The other trend found in the pharmaceutical industry is mail order. Mail order is different from DTP in the sense that customers place their order online, and the pharmacy orders the medicine at the manufacturer to send it to the customer via a mail order distributor. Patients receive their drugs in their mailbox instead of having to pick it up at the pharmacy in the neighbourhood. Besides the time-saving component for consumers, mail orders are normally also provided for a lower price compared to the pharmacy and it enables customers to order ‘anonymously’, which increases the customer experience

Abovementioned alternative trends are directly related to the configuration of the distribution network for high value, specialty and medicines. Instead of the traditional distributor storage with last mile delivery or carrier delivery, it is becoming more common to the manufacturing company to store at their own facility and ship directly to the hospital or patient. The advantage here is that inventory can be centralized and by aggregating demand, the manufacturer can provide a higher level of product availability while maintaining a lower level of inventory.

4.3 Compensation forces

Compensation forces encompass issues like contractual agreements and pricing between firms. Regarding compensation structures, two levels of agreements can be identified: from the manufacturer to wholesaler and from wholesaler to pharmacy.
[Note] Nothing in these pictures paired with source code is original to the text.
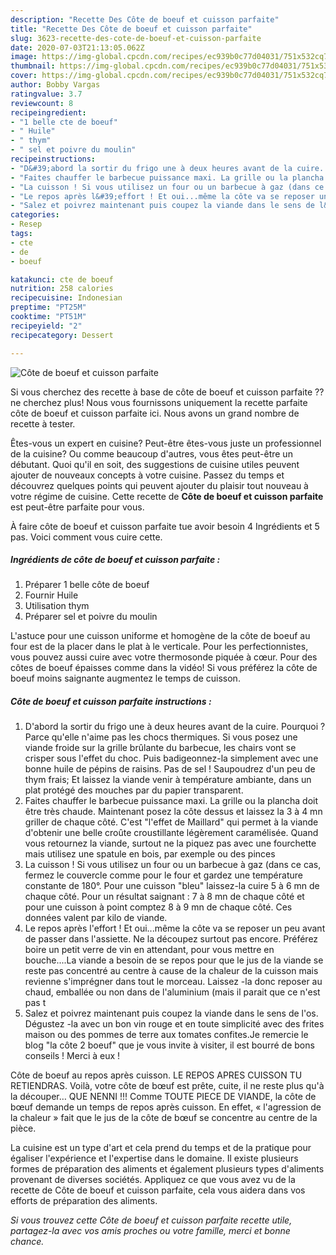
 ```yaml
---
description: "Recette Des Côte de boeuf et cuisson parfaite"
title: "Recette Des Côte de boeuf et cuisson parfaite"
slug: 3623-recette-des-cote-de-boeuf-et-cuisson-parfaite
date: 2020-07-03T21:13:05.062Z
image: https://img-global.cpcdn.com/recipes/ec939b0c77d04031/751x532cq70/cote-de-boeuf-et-cuisson-parfaite-photo-principale-de-la-recette.jpg
thumbnail: https://img-global.cpcdn.com/recipes/ec939b0c77d04031/751x532cq70/cote-de-boeuf-et-cuisson-parfaite-photo-principale-de-la-recette.jpg
cover: https://img-global.cpcdn.com/recipes/ec939b0c77d04031/751x532cq70/cote-de-boeuf-et-cuisson-parfaite-photo-principale-de-la-recette.jpg
author: Bobby Vargas
ratingvalue: 3.7
reviewcount: 8
recipeingredient:
- "1 belle cte de boeuf"
- " Huile"
- " thym"
- " sel et poivre du moulin"
recipeinstructions:
- "D&#39;abord la sortir du frigo une à deux heures avant de la cuire. Pourquoi ? Parce qu&#39;elle n&#39;aime pas les chocs thermiques. Si vous posez une viande froide sur la grille brûlante du barbecue, les chairs vont se crisper sous l&#39;effet du choc. Puis badigeonnez-la simplement avec une bonne huile de pépins de raisins. Pas de sel ! Saupoudrez d&#39;un peu de thym frais; Et laissez la viande venir à température ambiante, dans un plat protégé des mouches par du papier transparent."
- "Faites chauffer le barbecue puissance maxi. La grille ou la plancha doit être très chaude. Maintenant posez la côte dessus et laissez la 3 à 4 mn griller de chaque côté. C&#39;est &#34;l&#39;effet de Maillard&#34; qui permet à la viande d&#39;obtenir une belle croûte croustillante légèrement caramélisée. Quand vous retournez la viande, surtout ne la piquez pas avec une fourchette mais utilisez une spatule en bois, par exemple ou des pinces"
- "La cuisson ! Si vous utilisez un four ou un barbecue à gaz (dans ce cas, fermez le couvercle comme pour le four et gardez une température constante de 180°. Pour une cuisson &#34;bleu&#34; laissez-la cuire 5 à 6 mn de chaque côté. Pour un résultat saignant : 7 à 8 mn de chaque côté et pour une cuisson à point comptez 8 à 9 mn de chaque côté. Ces données valent par kilo de viande."
- "Le repos après l&#39;effort ! Et oui...même la côte va se reposer un peu avant de passer dans l&#39;assiette. Ne la découpez surtout pas encore. Préférez boire un petit verre de vin en attendant, pour vous mettre en bouche....La viande a besoin de se repos pour que le jus de la viande se reste pas concentré au centre à cause de la chaleur de la cuisson mais revienne s&#39;imprégner dans tout le morceau. Laissez -la donc reposer au chaud, emballée ou non dans de l&#39;aluminium (mais il parait que ce n&#39;est pas t"
- "Salez et poivrez maintenant puis coupez la viande dans le sens de l&#39;os. Dégustez -la avec un bon vin rouge et en toute simplicité avec des frites maison ou des pommes de terre aux tomates confites.Je remercie le blog &#34;la côte 2 boeuf&#34; que je vous invite à visiter, il est bourré de bons conseils ! Merci à eux !"
categories:
- Resep
tags:
- cte
- de
- boeuf

katakunci: cte de boeuf 
nutrition: 258 calories
recipecuisine: Indonesian
preptime: "PT25M"
cooktime: "PT51M"
recipeyield: "2"
recipecategory: Dessert

---
```



![Côte de boeuf et cuisson parfaite](https://img-global.cpcdn.com/recipes/ec939b0c77d04031/751x532cq70/cote-de-boeuf-et-cuisson-parfaite-photo-principale-de-la-recette.jpg)

Si vous cherchez des recette à base de côte de boeuf et cuisson parfaite ?? ne cherchez plus! Nous vous fournissons uniquement la recette parfaite côte de boeuf et cuisson parfaite ici. Nous avons un grand nombre de recette à tester.

Êtes-vous un expert en cuisine? Peut-être êtes-vous juste un professionnel de la cuisine? Ou comme beaucoup d'autres, vous êtes peut-être un débutant. Quoi qu'il en soit, des suggestions de cuisine utiles peuvent ajouter de nouveaux concepts à votre cuisine. Passez du temps et découvrez quelques points qui peuvent ajouter du plaisir tout nouveau à votre régime de cuisine. Cette recette de <strong> Côte de boeuf et cuisson parfaite </strong> est peut-être parfaite pour vous.

<!--inarticleads1-->

À faire côte de boeuf et cuisson parfaite tue avoir besoin 4 Ingrédients et 5 pas. Voici comment vous cuire cette.

##### Ingrédients de côte de boeuf et cuisson parfaite :

1. Préparer 1 belle côte de boeuf
1. Fournir  Huile
1. Utilisation  thym
1. Préparer  sel et poivre du moulin


L&#39;astuce pour une cuisson uniforme et homogène de la côte de boeuf au four est de la placer dans le plat à le verticale. Pour les perfectionnistes, vous pouvez aussi cuire avec votre thermosonde piquée à cœur. Pour des côtes de boeuf épaisses comme dans la vidéo! Si vous préférez la côte de boeuf moins saignante augmentez le temps de cuisson. 

<!--inarticleads2-->

##### Côte de boeuf et cuisson parfaite instructions :

1. D&#39;abord la sortir du frigo une à deux heures avant de la cuire. Pourquoi ? Parce qu&#39;elle n&#39;aime pas les chocs thermiques. Si vous posez une viande froide sur la grille brûlante du barbecue, les chairs vont se crisper sous l&#39;effet du choc. Puis badigeonnez-la simplement avec une bonne huile de pépins de raisins. Pas de sel ! Saupoudrez d&#39;un peu de thym frais; Et laissez la viande venir à température ambiante, dans un plat protégé des mouches par du papier transparent.
1. Faites chauffer le barbecue puissance maxi. La grille ou la plancha doit être très chaude. Maintenant posez la côte dessus et laissez la 3 à 4 mn griller de chaque côté. C&#39;est &#34;l&#39;effet de Maillard&#34; qui permet à la viande d&#39;obtenir une belle croûte croustillante légèrement caramélisée. Quand vous retournez la viande, surtout ne la piquez pas avec une fourchette mais utilisez une spatule en bois, par exemple ou des pinces
1. La cuisson ! Si vous utilisez un four ou un barbecue à gaz (dans ce cas, fermez le couvercle comme pour le four et gardez une température constante de 180°. Pour une cuisson &#34;bleu&#34; laissez-la cuire 5 à 6 mn de chaque côté. Pour un résultat saignant : 7 à 8 mn de chaque côté et pour une cuisson à point comptez 8 à 9 mn de chaque côté. Ces données valent par kilo de viande.
1. Le repos après l&#39;effort ! Et oui...même la côte va se reposer un peu avant de passer dans l&#39;assiette. Ne la découpez surtout pas encore. Préférez boire un petit verre de vin en attendant, pour vous mettre en bouche....La viande a besoin de se repos pour que le jus de la viande se reste pas concentré au centre à cause de la chaleur de la cuisson mais revienne s&#39;imprégner dans tout le morceau. Laissez -la donc reposer au chaud, emballée ou non dans de l&#39;aluminium (mais il parait que ce n&#39;est pas t
1. Salez et poivrez maintenant puis coupez la viande dans le sens de l&#39;os. Dégustez -la avec un bon vin rouge et en toute simplicité avec des frites maison ou des pommes de terre aux tomates confites.Je remercie le blog &#34;la côte 2 boeuf&#34; que je vous invite à visiter, il est bourré de bons conseils ! Merci à eux !


Côte de boeuf au repos après cuisson. LE REPOS APRES CUISSON TU RETIENDRAS. Voilà, votre côte de bœuf est prête, cuite, il ne reste plus qu&#39;à la découper… QUE NENNI !!! Comme TOUTE PIECE DE VIANDE, la côte de bœuf demande un temps de repos après cuisson. En effet, « l&#39;agression de la chaleur » fait que le jus de la côte de bœuf se concentre au centre de la pièce. 

<!--inarticleads1-->

<p>
La cuisine est un type d'art et cela prend du temps et de la pratique pour égaliser l'expérience et l'expertise dans le domaine. Il existe plusieurs formes de préparation des aliments et également plusieurs types d'aliments provenant de diverses sociétés. Appliquez ce que vous avez vu de la recette de Côte de boeuf et cuisson parfaite, cela vous aidera dans vos efforts de préparation des aliments.
</p>

<p>
<i>Si vous trouvez cette Côte de boeuf et cuisson parfaite recette utile, partagez-la avec vos amis proches ou votre famille, merci et bonne chance.</i>
</p>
The major issue during interviews was the fee-for-service (FFS) model that is used between the manufacturer and the wholesaler. The FFS model means that manufacturers pay per activity (e.g. receiving goods, storing goods) that the wholesaler performs, irrespective of the value of the goods. This is different from the more traditional percentage model, wherein wholesalers received a percentage of the value of the goods for the services they provided. In Europe, this model is used in the more liberalized markets and during the interviews it became clear the more European countries are becoming liberalized.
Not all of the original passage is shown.